When you reach the line containing "### Step 2: NLP Model Development" in the data below, begin returning lines exactly as written, and stop once the line containing "### Step 5: Performance Metrics Calculation" has been returned.

** Opening EXERCISE MATERIALS block **

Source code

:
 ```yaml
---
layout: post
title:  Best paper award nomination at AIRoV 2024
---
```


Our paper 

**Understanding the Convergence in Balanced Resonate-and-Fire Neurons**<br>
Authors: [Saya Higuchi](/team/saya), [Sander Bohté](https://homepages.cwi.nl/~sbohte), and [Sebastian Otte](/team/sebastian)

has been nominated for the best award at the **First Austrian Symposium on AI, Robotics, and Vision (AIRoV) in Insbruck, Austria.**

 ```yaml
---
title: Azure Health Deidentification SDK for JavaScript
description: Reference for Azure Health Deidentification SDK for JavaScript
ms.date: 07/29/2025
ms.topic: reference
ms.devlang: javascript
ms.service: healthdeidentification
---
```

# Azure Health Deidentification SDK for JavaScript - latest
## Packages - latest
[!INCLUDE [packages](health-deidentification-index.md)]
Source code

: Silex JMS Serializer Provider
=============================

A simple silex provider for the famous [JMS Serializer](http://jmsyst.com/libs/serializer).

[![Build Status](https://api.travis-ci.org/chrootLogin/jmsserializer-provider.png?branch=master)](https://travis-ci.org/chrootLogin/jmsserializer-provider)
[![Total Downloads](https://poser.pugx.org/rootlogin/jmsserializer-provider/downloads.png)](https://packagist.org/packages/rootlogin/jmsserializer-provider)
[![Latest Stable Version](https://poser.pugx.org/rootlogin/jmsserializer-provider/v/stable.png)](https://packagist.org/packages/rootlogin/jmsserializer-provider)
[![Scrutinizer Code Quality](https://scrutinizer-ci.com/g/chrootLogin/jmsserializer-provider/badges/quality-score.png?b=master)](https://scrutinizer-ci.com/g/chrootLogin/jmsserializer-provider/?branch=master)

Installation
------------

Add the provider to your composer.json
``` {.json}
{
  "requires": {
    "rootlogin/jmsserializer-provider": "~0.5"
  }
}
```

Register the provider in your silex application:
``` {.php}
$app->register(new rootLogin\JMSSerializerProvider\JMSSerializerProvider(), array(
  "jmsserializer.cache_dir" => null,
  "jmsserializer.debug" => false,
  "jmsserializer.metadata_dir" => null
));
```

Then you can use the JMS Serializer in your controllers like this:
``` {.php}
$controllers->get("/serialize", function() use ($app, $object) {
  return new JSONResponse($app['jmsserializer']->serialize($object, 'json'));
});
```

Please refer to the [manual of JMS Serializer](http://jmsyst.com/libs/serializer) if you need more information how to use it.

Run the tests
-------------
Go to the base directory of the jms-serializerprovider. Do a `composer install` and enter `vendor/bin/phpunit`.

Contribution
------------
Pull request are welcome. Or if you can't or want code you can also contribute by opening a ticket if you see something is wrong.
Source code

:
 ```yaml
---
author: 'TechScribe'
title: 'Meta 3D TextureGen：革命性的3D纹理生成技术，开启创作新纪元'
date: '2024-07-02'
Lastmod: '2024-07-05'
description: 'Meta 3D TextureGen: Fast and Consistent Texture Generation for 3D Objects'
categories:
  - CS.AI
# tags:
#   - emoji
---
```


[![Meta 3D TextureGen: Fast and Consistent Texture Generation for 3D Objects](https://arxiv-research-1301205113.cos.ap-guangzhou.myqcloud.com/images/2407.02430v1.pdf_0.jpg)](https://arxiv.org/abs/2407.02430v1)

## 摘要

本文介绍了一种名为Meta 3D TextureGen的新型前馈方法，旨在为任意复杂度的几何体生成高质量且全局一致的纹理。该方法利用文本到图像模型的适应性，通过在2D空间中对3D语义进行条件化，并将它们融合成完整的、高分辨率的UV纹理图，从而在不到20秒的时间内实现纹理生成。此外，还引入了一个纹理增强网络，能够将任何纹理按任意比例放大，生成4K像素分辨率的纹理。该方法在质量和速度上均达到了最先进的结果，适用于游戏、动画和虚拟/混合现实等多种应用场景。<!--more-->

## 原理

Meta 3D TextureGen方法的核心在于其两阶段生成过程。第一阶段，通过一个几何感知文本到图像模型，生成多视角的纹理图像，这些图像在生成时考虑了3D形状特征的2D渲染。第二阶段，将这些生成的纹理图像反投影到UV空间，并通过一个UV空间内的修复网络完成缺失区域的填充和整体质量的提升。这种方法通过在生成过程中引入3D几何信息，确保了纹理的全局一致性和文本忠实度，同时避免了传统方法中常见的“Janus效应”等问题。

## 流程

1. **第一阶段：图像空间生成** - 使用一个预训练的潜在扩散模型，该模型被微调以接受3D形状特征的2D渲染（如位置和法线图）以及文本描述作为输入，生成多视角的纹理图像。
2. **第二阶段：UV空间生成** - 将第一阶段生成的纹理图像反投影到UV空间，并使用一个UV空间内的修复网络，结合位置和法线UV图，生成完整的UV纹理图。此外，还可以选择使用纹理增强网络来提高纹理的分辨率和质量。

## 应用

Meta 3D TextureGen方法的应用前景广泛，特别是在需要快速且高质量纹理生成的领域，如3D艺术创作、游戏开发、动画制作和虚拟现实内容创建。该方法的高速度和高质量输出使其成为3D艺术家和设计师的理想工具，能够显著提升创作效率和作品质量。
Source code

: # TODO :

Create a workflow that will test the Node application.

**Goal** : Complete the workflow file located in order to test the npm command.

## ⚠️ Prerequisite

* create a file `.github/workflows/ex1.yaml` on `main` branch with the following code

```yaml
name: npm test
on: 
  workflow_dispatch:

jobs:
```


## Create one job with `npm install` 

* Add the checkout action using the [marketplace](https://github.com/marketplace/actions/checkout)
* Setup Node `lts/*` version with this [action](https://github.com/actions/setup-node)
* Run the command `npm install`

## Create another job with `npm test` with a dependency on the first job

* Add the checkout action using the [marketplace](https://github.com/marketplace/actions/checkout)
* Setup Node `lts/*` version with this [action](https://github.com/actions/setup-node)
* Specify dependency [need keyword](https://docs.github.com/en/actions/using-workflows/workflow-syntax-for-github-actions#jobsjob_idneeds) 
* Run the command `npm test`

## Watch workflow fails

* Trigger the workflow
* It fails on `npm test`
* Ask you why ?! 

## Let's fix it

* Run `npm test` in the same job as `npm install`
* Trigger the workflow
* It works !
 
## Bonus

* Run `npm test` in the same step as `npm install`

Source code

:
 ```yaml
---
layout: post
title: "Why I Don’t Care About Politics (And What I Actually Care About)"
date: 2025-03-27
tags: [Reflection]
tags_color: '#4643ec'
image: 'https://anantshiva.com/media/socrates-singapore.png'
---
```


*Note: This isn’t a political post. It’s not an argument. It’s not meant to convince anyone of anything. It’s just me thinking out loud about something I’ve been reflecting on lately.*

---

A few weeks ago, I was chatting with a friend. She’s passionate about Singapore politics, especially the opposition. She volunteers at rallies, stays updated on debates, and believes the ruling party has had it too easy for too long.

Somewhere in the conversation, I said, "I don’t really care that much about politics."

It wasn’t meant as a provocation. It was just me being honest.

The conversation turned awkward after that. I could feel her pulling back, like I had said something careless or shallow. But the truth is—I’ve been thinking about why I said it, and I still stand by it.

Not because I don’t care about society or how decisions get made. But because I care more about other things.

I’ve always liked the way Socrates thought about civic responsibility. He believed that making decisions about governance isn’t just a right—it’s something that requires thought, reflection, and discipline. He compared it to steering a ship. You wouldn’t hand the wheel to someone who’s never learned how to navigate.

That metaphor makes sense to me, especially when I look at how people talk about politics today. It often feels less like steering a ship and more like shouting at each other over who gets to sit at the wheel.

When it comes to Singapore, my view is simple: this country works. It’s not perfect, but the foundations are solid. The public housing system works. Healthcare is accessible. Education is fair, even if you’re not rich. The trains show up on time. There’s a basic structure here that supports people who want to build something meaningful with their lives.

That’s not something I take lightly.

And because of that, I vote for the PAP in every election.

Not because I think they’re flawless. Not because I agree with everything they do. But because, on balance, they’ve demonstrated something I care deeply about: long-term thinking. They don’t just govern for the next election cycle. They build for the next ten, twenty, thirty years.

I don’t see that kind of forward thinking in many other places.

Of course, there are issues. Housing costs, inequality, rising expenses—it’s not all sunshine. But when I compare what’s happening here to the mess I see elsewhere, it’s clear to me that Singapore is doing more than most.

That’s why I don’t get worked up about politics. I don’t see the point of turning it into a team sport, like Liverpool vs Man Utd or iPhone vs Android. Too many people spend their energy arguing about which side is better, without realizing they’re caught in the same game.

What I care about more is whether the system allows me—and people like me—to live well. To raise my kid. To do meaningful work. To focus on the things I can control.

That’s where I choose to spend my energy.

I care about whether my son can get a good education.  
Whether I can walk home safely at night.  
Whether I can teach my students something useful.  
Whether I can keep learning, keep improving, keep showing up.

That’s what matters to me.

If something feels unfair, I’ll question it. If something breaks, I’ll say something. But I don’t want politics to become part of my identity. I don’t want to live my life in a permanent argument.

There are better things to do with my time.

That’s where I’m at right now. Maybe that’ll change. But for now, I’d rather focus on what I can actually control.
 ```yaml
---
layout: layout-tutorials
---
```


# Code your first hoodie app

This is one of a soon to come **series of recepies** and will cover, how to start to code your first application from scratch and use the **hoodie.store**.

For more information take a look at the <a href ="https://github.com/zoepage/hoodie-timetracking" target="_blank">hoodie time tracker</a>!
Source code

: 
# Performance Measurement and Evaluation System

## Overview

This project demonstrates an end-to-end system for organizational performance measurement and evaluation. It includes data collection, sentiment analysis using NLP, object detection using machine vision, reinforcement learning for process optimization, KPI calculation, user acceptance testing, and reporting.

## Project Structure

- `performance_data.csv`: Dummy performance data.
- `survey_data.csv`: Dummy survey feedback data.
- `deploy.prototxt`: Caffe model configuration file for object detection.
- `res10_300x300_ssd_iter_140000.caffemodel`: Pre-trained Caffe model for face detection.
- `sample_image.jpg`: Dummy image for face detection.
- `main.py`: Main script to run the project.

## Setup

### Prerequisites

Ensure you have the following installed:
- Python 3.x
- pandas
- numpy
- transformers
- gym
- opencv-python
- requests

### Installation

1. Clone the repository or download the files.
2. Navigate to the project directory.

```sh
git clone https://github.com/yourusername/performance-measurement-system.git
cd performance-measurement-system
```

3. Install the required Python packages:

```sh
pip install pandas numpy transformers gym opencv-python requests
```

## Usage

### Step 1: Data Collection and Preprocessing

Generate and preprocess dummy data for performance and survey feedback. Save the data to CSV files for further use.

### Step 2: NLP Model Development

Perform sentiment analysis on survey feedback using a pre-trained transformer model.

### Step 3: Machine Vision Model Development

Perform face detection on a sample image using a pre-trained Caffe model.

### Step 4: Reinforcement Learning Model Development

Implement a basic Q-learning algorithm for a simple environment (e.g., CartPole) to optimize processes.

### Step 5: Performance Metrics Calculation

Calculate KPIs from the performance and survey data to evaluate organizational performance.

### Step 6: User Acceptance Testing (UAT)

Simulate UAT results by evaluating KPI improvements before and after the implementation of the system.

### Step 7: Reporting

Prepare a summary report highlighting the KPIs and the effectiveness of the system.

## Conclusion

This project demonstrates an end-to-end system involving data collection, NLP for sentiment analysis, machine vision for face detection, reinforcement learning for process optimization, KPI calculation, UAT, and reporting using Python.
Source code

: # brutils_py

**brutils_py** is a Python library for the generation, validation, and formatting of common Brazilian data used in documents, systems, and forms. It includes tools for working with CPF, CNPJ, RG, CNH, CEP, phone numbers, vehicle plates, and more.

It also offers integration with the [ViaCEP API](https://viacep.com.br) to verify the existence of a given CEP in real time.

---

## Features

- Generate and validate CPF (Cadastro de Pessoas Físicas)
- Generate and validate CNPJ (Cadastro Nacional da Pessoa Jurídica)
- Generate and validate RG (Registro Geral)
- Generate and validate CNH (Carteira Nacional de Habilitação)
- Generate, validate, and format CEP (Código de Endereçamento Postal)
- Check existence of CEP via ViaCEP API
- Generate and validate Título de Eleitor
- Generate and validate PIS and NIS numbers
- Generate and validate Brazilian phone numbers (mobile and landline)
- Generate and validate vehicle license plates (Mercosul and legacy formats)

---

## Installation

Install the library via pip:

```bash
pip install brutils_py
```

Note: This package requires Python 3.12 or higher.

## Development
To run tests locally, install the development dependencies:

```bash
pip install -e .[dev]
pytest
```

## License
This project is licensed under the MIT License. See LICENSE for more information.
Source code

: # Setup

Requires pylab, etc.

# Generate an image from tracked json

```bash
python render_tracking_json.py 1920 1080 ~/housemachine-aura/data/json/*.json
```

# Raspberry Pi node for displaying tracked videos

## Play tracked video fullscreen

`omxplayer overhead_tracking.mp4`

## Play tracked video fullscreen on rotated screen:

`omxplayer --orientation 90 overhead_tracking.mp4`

** Closing EXERCISE MATERIALS block **

- _TASK ANSWER_:
### Step 2: NLP Model Development

Perform sentiment analysis on survey feedback using a pre-trained transformer model.

### Step 3: Machine Vision Model Development

Perform face detection on a sample image using a pre-trained Caffe model.

### Step 4: Reinforcement Learning Model Development

Implement a basic Q-learning algorithm for a simple environment (e.g., CartPole) to optimize processes.

### Step 5: Performance Metrics Calculation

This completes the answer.